▸ **THE INPUT**:
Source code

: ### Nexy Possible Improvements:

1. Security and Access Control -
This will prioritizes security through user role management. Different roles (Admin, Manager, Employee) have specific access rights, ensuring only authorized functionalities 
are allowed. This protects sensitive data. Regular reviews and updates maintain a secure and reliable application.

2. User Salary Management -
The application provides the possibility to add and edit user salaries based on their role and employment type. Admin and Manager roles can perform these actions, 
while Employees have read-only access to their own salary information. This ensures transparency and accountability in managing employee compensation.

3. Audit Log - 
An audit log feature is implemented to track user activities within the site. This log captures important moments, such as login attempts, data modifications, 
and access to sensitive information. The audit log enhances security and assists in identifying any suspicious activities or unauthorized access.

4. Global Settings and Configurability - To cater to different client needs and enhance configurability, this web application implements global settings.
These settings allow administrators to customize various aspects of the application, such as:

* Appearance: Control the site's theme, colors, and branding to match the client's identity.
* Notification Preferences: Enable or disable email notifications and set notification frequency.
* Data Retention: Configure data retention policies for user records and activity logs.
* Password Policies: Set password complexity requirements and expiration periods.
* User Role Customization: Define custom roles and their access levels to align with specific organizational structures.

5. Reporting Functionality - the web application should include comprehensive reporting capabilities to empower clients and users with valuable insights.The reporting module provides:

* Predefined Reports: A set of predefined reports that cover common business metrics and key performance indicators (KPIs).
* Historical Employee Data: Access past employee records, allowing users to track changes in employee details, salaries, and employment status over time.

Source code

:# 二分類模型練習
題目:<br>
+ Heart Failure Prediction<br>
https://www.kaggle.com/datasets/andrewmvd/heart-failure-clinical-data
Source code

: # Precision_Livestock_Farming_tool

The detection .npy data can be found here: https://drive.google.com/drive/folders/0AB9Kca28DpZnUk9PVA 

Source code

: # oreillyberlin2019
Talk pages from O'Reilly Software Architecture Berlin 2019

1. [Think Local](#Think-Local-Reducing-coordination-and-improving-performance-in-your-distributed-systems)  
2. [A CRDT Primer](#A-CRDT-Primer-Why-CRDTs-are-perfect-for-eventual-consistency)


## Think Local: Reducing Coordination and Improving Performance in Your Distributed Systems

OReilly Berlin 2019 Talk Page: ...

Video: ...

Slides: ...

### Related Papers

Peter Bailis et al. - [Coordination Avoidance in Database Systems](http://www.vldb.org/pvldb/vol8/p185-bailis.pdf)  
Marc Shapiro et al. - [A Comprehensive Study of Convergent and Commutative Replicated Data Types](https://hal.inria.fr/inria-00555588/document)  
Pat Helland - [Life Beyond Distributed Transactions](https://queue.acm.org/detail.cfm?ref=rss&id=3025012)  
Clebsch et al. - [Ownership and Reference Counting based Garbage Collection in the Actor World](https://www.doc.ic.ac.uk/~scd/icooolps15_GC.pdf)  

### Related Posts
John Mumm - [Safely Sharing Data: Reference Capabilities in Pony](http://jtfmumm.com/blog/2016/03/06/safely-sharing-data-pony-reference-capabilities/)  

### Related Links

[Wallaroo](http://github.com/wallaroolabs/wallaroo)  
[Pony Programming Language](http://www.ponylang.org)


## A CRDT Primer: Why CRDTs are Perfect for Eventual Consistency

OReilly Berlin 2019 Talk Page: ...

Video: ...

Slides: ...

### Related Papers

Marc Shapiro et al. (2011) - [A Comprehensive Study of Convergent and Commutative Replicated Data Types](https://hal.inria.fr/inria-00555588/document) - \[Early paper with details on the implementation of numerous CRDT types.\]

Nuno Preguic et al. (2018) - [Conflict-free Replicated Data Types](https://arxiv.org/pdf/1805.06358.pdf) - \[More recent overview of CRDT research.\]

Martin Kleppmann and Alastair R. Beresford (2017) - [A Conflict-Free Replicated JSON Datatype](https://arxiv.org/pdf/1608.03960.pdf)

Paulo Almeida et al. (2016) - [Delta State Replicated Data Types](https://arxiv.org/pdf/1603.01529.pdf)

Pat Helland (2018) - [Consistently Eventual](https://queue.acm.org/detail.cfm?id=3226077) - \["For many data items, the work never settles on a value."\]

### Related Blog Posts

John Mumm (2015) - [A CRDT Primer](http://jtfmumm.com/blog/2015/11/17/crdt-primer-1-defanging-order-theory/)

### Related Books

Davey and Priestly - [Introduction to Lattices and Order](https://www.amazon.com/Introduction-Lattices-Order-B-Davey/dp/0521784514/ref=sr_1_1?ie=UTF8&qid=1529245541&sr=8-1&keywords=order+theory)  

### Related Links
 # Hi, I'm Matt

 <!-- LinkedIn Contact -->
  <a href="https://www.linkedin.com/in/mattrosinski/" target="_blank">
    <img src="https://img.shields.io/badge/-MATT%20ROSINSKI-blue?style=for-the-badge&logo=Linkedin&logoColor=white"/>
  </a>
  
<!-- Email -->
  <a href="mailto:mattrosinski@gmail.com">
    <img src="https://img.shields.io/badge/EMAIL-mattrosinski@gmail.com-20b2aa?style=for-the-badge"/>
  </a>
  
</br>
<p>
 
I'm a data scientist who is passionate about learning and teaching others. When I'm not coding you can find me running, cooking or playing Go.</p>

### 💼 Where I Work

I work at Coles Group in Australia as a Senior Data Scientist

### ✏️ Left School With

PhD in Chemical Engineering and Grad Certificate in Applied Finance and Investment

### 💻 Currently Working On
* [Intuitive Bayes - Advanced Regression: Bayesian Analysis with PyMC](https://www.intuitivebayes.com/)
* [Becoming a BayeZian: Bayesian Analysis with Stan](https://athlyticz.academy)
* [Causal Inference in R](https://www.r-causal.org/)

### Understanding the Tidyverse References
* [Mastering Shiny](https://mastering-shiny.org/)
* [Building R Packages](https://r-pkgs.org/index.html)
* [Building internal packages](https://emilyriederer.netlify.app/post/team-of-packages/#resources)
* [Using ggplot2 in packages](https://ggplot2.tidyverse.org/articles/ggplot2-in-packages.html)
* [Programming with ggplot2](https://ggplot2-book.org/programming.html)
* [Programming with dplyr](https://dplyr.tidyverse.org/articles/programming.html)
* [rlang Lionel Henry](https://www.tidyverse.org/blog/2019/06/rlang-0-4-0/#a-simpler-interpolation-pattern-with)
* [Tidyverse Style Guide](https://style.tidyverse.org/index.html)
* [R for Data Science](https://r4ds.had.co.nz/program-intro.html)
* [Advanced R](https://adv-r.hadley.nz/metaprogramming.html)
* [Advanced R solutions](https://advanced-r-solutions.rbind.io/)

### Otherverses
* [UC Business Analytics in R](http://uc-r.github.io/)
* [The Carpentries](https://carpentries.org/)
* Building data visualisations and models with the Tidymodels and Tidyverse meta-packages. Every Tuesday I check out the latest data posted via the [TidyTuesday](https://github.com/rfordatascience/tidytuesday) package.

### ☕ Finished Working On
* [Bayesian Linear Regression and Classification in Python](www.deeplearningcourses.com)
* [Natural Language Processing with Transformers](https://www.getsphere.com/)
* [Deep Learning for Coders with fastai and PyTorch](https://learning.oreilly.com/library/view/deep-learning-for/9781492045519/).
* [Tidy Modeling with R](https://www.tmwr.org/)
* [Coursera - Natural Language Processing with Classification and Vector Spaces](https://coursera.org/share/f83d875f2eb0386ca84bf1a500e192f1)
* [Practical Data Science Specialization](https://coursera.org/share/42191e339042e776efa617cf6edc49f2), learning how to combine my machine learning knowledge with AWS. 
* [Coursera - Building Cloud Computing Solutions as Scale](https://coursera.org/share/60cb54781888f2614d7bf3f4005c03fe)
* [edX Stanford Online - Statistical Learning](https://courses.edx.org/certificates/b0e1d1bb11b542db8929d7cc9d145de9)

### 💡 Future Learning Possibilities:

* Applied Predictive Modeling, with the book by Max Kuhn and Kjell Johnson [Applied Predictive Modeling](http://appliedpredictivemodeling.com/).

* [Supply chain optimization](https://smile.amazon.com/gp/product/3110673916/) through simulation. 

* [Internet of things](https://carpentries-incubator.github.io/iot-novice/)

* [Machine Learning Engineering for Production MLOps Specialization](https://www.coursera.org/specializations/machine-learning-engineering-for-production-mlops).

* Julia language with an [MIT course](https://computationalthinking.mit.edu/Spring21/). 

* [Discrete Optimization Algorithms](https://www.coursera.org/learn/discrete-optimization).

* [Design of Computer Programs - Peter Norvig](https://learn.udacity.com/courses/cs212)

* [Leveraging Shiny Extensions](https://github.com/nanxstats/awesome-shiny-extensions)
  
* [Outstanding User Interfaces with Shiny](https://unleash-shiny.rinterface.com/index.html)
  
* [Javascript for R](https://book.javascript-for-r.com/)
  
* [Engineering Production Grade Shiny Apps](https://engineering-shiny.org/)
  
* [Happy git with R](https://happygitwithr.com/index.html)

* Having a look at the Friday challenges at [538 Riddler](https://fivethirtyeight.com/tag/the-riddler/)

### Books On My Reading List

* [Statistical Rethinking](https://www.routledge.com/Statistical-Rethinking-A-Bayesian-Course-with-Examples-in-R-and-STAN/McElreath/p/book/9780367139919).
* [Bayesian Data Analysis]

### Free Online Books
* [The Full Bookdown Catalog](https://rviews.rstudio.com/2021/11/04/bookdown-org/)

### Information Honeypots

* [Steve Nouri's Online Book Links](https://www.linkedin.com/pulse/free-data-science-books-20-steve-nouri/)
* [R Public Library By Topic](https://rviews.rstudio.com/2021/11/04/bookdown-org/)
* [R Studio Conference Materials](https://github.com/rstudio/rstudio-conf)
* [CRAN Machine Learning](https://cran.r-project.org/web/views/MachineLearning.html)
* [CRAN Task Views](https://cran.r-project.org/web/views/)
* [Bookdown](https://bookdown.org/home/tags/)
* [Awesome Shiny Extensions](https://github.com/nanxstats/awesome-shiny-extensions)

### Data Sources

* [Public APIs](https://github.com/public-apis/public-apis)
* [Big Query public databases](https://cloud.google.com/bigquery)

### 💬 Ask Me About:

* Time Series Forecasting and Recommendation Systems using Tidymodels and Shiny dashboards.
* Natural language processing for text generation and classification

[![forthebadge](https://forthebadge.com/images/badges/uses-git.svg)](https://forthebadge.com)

▸ **WORK REQUEST**: In the entries above, restate word for word the lines between the one holding "[Tidyverse Style Guide](https://style.tidyverse.org/index.html)" and the one holding "Predictive Modeling, with", inclusive, and nothing besides.

▸ **THE ANSWER**:
* [Tidyverse Style Guide](https://style.tidyverse.org/index.html)
* [R for Data Science](https://r4ds.had.co.nz/program-intro.html)
* [Advanced R](https://adv-r.hadley.nz/metaprogramming.html)
* [Advanced R solutions](https://advanced-r-solutions.rbind.io/)

### Otherverses
* [UC Business Analytics in R](http://uc-r.github.io/)
* [The Carpentries](https://carpentries.org/)
* Building data visualisations and models with the Tidymodels and Tidyverse meta-packages. Every Tuesday I check out the latest data posted via the [TidyTuesday](https://github.com/rfordatascience/tidytuesday) package.

### ☕ Finished Working On
* [Bayesian Linear Regression and Classification in Python](www.deeplearningcourses.com)
* [Natural Language Processing with Transformers](https://www.getsphere.com/)
* [Deep Learning for Coders with fastai and PyTorch](https://learning.oreilly.com/library/view/deep-learning-for/9781492045519/).
* [Tidy Modeling with R](https://www.tmwr.org/)
* [Coursera - Natural Language Processing with Classification and Vector Spaces](https://coursera.org/share/f83d875f2eb0386ca84bf1a500e192f1)
* [Practical Data Science Specialization](https://coursera.org/share/42191e339042e776efa617cf6edc49f2), learning how to combine my machine learning knowledge with AWS. 
* [Coursera - Building Cloud Computing Solutions as Scale](https://coursera.org/share/60cb54781888f2614d7bf3f4005c03fe)
* [edX Stanford Online - Statistical Learning](https://courses.edx.org/certificates/b0e1d1bb11b542db8929d7cc9d145de9)

### 💡 Future Learning Possibilities:

* Applied Predictive Modeling, with the book by Max Kuhn and Kjell Johnson [Applied Predictive Modeling](http://appliedpredictivemodeling.com/).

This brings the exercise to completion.